In the trade, the Post’s report is known as a trial balloon. (Ours is known as thumb-sucking). There will be many such trial balloons floating forth from Mar-a-Lago, both to keep the media dogs fed and to gauge reaction from the four corners of Trump’s populist coalition.
Rep. Elise Stefanik (R-NY) has been campaigning hard for the job and got a big boost from her strong performance questioning three elite university presidents at a Congressional hearing. Her questioning led, if not directly then not indirectly, to the resignations of the presidents of the University of Pennsylvania and Harvard.
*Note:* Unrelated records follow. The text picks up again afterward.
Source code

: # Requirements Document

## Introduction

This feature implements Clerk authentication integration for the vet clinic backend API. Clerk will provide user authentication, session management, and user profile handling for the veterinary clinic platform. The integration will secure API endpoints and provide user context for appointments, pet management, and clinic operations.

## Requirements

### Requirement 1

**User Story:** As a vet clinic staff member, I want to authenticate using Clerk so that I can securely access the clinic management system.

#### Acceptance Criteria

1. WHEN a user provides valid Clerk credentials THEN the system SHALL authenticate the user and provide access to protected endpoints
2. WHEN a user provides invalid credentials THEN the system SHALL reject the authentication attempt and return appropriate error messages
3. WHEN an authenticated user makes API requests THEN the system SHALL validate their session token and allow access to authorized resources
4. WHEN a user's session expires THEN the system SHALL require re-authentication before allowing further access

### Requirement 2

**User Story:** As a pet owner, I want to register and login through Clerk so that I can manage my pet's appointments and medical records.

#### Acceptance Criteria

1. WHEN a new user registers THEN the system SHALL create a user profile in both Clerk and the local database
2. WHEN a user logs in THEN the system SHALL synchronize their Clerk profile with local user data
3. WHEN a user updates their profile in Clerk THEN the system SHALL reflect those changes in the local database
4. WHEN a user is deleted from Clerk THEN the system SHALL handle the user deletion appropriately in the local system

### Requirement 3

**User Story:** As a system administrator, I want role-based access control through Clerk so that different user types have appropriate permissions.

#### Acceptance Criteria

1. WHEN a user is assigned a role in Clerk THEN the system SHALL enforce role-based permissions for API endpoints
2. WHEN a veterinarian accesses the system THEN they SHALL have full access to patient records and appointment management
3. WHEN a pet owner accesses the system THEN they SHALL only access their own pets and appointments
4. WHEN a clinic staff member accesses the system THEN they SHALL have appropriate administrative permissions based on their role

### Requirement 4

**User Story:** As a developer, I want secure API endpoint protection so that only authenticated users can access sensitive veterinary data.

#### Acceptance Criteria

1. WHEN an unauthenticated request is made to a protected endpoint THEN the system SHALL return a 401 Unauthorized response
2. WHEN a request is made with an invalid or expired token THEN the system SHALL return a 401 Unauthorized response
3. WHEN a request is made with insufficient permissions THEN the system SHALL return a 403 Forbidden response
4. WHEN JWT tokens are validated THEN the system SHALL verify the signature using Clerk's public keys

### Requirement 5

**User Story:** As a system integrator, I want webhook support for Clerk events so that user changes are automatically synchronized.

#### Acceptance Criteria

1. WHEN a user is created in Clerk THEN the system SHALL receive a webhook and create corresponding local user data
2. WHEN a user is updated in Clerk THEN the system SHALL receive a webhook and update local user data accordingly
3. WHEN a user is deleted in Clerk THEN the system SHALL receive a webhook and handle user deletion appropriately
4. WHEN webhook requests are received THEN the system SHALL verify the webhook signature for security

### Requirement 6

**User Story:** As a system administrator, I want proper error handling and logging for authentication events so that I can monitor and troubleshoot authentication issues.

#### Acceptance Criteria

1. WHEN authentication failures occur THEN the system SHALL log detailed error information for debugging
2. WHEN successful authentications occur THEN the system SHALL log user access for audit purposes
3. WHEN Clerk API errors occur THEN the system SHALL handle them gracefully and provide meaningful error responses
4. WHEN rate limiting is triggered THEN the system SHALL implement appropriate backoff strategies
Bringing down two pillars of the academic elite garnered Stefanik rave reviews with “the base” and put her on the press’s shortlist of possible Trump running-mates.
Unfortunately for Ms. Stefanik, things move fast in modern politics and, as quickly as she emerged, another contender appeared: Gov. Greg Abbott (R-TX). Mr. Abbott has been riding the immigration issue hard for a number of months now, even busing some of the new arrivals to places like New York City, Chicago and Philadelphia — Democratic strongholds all — and garnering some headlines and lots of local TV news coverage, as well as kudos from “the base.”
All that moved the needle a bit, but not appreciably. Florida Gov. and erstwhile GOP presidential candidate Ron DeSantis was getting most of the ‘migrants to Martha’s Vineyard” attention last year. Abbott was a national media afterthought.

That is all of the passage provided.